3Sum is one of the most important interview problems because it introduces a powerful pattern:
Fix one element and reduce the problem to a smaller known problem.
The key insight is that after fixing one number, the remaining task becomes a 2-Sum problem, which can be solved efficiently using the Two Pointer technique.
Problem Statement
Given an integer array nums, return all unique triplets:
nums[i] + nums[j] + nums[k] = 0
such that:
i != j
i != k
j != k
and no duplicate triplets are allowed.
Brute Force Intuition
Generate every possible triplet using three nested loops.
for(i)
for(j)
for(k)
For each triplet:
- Calculate the sum.
- If sum equals 0, add it to the answer.
- Use a Set to avoid duplicates.
Interview Explanation
The brute force approach generates every possible triplet and checks whether its sum equals zero.

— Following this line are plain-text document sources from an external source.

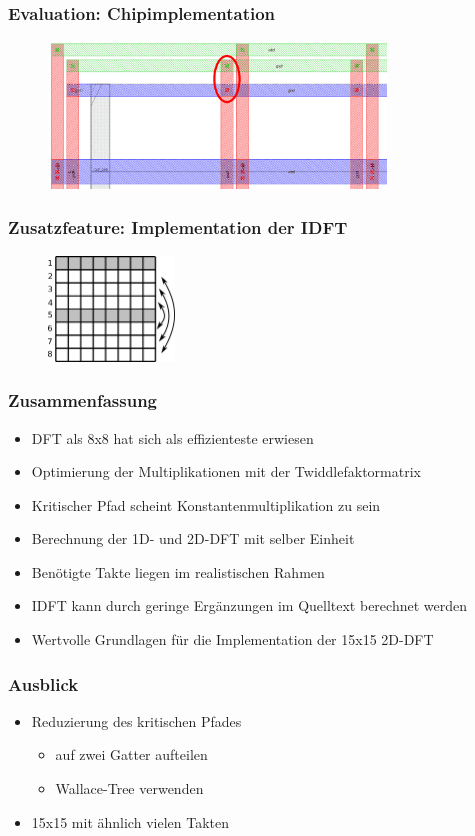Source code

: \begin{frame}\frametitle{Evaluation: Chipimplementation}
 \begin{figure}
  \centering
  \includegraphics[width=0.8\textwidth]{img/Vias.png}
 \end{figure}
\end{frame}



\begin{frame}\frametitle{Zusatzfeature: Implementation der IDFT}
 \begin{figure}[ht]
 \centering
 \includegraphics[width=0.3\textwidth]{img/IDFT_Zeilentausch.png}
 \label{pic:IDFT_Zeilentausch}
\end{figure}
\end{frame}


\begin{frame}\frametitle{Zusammenfassung}
 \begin{itemize}
  \item DFT als 8x8 hat sich als effizienteste erwiesen
  \item Optimierung der Multiplikationen mit der Twiddlefaktormatrix
  \item Kritischer Pfad scheint Konstantenmultiplikation zu sein
  \item Berechnung der 1D- und 2D-DFT mit selber Einheit
  \item Benötigte Takte liegen im realistischen Rahmen
  \item IDFT kann durch geringe Ergänzungen im Quelltext berechnet werden
  \item Wertvolle Grundlagen für die Implementation der 15x15 2D-DFT
 \end{itemize}

\end{frame}


\begin{frame}\frametitle{Ausblick}
\begin{itemize}
 \item Reduzierung des kritischen Pfades
 \begin{itemize}
  \item auf zwei Gatter aufteilen
  \item Wallace-Tree verwenden
 \end{itemize}
 \item 15x15 mit ähnlich vielen Takten
\end{itemize}

 
\end{frame}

Since there are three nested loops, we examine O(n³) combinations, making it inefficient for large inputs.
Complexity
Time : O(n³)
Space : O(number of triplets)
Moving Towards the Optimal Solution
Given:
a + b + c = 0
Fix one element:
a = nums[i]
Now we need:
b + c = -a
This becomes a 2-Sum problem.
After sorting the array, we can solve this 2-Sum using Two Pointers.
Key Observation
After sorting:
[-4,-1,-1,0,1,2]
Fix:
-1
Need:
b + c = 1
Use:
left = i + 1;
right = n - 1;
Now:
sum < target -> move left
sum > target -> move right
sum == target -> triplet found
Optimal Approach
Step 1
Sort the array.
Arrays.sort(nums);
Step 2
Fix one element.
for(int i = 0; i < n - 2; i++)
Step 3
Use two pointers.
left = i + 1;
right = n - 1;
Step 4
Check the sum.
nums[i] + nums[left] + nums[right]
Step 5
Skip duplicates from:
- Fixed element
i - Left pointer
- Right pointer
This ensures unique triplets only.
Dry Run
Input
[-4,-1,-1,0,1,2]
i = 1
nums[i] = -1
left = 2
right = 5
Sum
-1 + (-1) + 2 = 0
Triplet:
[-1,-1,2]
Move pointers.
Again
-1 + 0 + 1 = 0
Triplet:
[-1,0,1]
Answer:
[
[-1,-1,2],
[-1,0,1]
]
Optimal Java Solution
class Solution {
public List<List<Integer>> threeSum(int[] nums) {
Arrays.sort(nums);
List<List<Integer>> ans = new ArrayList<>();
int n = nums.length;
for (int i = 0; i < n - 2; i++) {
// Skip duplicate fixed elements
if (i > 0 && nums[i] == nums[i - 1])
continue;
int left = i + 1;
int right = n - 1;
while (left < right) {
int sum = nums[i] + nums[left] + nums[right];
if (sum == 0) {
ans.add(Arrays.asList(
nums[i],
nums[left],
nums[right]
));
left++;
right--;
// Skip duplicate left values
while (left < right &&
nums[left] == nums[left - 1]) {
left++;
}
// Skip duplicate right values
while (left < right &&
nums[right] == nums[right + 1]) {
right--;
}
} else if (sum < 0) {
left++;
} else {
right--;
}
}
}
return ans;
}
}
Why Duplicate Skipping Works
Consider:
[-2,0,0,0,2,2]
Without skipping duplicates:
[-2,0,2]
[-2,0,2]
[-2,0,2]
would be generated multiple times.
Skipping duplicates ensures each unique triplet appears exactly once.
Complexity Analysis
Time : O(n²)
Space : O(1)
Ignoring the output list.
Sorting takes:
O(n log n)
and the Two Pointer scan runs:
O(n²)
which dominates the complexity.
Pattern Recognition
Whenever you see:
- 3Sum
- Triplets
- Unique combinations
- Sum equals target
Think:
Sort
→ Fix one element
→ Solve remaining using Two Pointers
Similarly:
2 Sum -> HashMap / Two Pointers
3 Sum -> Fix 1 + Two Pointers
4 Sum -> Fix 2 + Two Pointers
K Sum -> Recursive reduction
Interview One-Liner
I sort the array, fix one element, and use the Two Pointer technique to find the remaining two elements whose sum balances the fixed value. Duplicate skipping at all three positions ensures unique triplets while achieving O(n²) time complexity.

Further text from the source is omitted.